FEBRUARY 27, 2015    THE NEW ORANGE

The Cleveland Browns are being ridiculed again.  This week, people have been joking about their announcement of a brand new logo (left) that’s only slightly different from their old one (right).

Notice the changes?  The font is stronger, which is a definite improvement.  Also, the helmet is a stronger color.  It used to be orange.  Now it’s red-orange, according to the Crayola terminology of my childhood box of 64 crayons.  Or according to the red-green-blue terminology of my computer monitor, it used to be 244-101-35 and now it’s 255-61-0.  That 255 is as high as the red component can get.

Another detail:  Because the team’s name is not the Red-Oranges but the Browns, they’ve painted the face mask brown.  As though anyone will notice.

I’m ancient enough to remember the days of black and white, when Cleveland’s games were televised across Ohio.  The Browns had a “brownie” mascot, and in the late 1950s their telecasts began with a few seconds of a cartoon featuring this good-natured little elf with the pointed floppy sacks on his feet.  Presumably the film played on a projector back at the originating station while an announcer proclaimed something like “The Cleveland Browns are on the air!”  There may have been a mention of a sponsor such as a Cleveland-brewed Carling beer.  “Hey, Mabel!  Black Label!  And now let’s kick off the action!”

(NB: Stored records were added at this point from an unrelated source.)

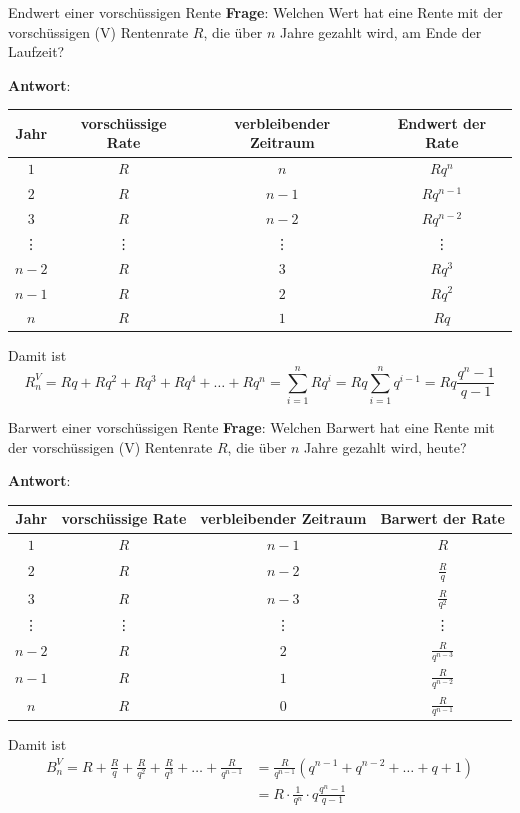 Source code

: \begin{frame}{Endwert einer vorschüssigen Rente}
	\textbf{Frage}: Welchen Wert hat eine Rente mit der vorschüssigen (V) Rentenrate $R$, die über $n$ Jahre gezahlt wird, am Ende der Laufzeit?
	
	\footnotesize{
		\textbf{Antwort}: \begin{tabular}{|c|c|c|c|}
			\hline Jahr & vorschüssige Rate & verbleibender Zeitraum & Endwert der Rate \\ 
			\hline $1$ & $R$ & $n$ & $Rq^{n}$ \\ 
			\hline $2$ & $R$ & $n-1$ & $Rq^{n-1}$ \\ 
			\hline $3$ & $R$ & $n-2$ & $Rq^{n-2}$ \\ 
			\hline \vdots & \vdots & \vdots & \vdots \\ 
			\hline $n-2$ & $R$ & $3$ & $Rq^{3}$ \\ 
			\hline $n-1$ & $R$ & $2$ & $Rq^{2}$ \\ 
			\hline $n$ & $R$ & $1$ & $Rq$ \\ 
			\hline 
		\end{tabular}
		
		Damit ist
		\[
		R_{n}^{V} = Rq + Rq^{2} + Rq^{3} + R q^{4} + \ldots + Rq^{n} = \sum\limits_{i=1}^{n} Rq^{i} = Rq \sum\limits_{i=1}^{n} q^{i-1} = Rq \frac{q^{n}-1}{q-1}
		\] }
\end{frame}

\begin{frame}{Barwert einer vorschüssigen Rente}
	\textbf{Frage}: Welchen Barwert hat eine Rente mit der vorschüssigen (V) Rentenrate $R$, die über $n$ Jahre gezahlt wird, heute?
	
	\footnotesize{
		\textbf{Antwort}: \begin{tabular}{|c|c|c|c|}
			\hline Jahr & vorschüssige Rate & verbleibender Zeitraum & Barwert der Rate \\ 
			\hline $1$ & $R$ & $n-1$ & $R$ \\ 
			\hline $2$ & $R$ & $n-2$ & $\frac{R}{q}$ \\ 
			\hline $3$ & $R$ & $n-3$ & $\frac{R}{q^{2}}$ \\ 
			\hline \vdots & \vdots & \vdots & \vdots \\ 
			\hline $n-2$ & $R$ & $2$ & $\frac{R}{q^{n-3}}$ \\ 
			\hline $n-1$ & $R$ & $1$ & $\frac{R}{q^{n-2}}$ \\ 
			\hline $n$ & $R$ & $0$ & $\frac{R}{q^{n-1}}$ \\ 
			\hline 
		\end{tabular}
		
		Damit ist
		\begin{align*}
		B_{n}^{V} = R + \frac{R}{q} + \frac{R}{q^{2}} + \frac{R}{q^{3}} + \ldots + \frac{R}{q^{n-1}} & = \frac{R}{q^{n-1}} \left( q^{n-1} + q^{n-2} + \ldots + q + 1 \right) \\  & = R \cdot \frac{1}{q^{n}} \cdot q \frac{q^{n}-1}{q-1}
		\end{align*}}
\end{frame}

The cute little animated brownie teed up his football, backed up a few steps, clenched his fists, stuck out his elbows, and came running towards us.  Like Lou Groza, he kicked the football directly toward us, not soccer-style but a straight-ahead kick.  The ball filled the screen, and at that moment the telecast cut to live video from the stadium.  Ah, the good old days.

To return to 2015, the Browns have made another logo update.  The old Dawg (far right) appeared annoyed and determined, but the new version is mean and vicious and snarling and red-orange and possibly rabid.

This illustrates a disturbing tendency to make sports logos as evil as possible.

While the long-established St. Louis baseball team's logo is a robust but peaceful vegetarian cardinal (lower right) with a bill adapted for eating seeds, the University of Louisville’s redder redbird somehow has been given a raptor’s sharp beak and an angry Dawg’s snarling teeth.  (What birds have teeth?)  Even its toes are twisted in rage.  We seem to need our sporting symbols to display a killer instinct of unbridled aggressiveness.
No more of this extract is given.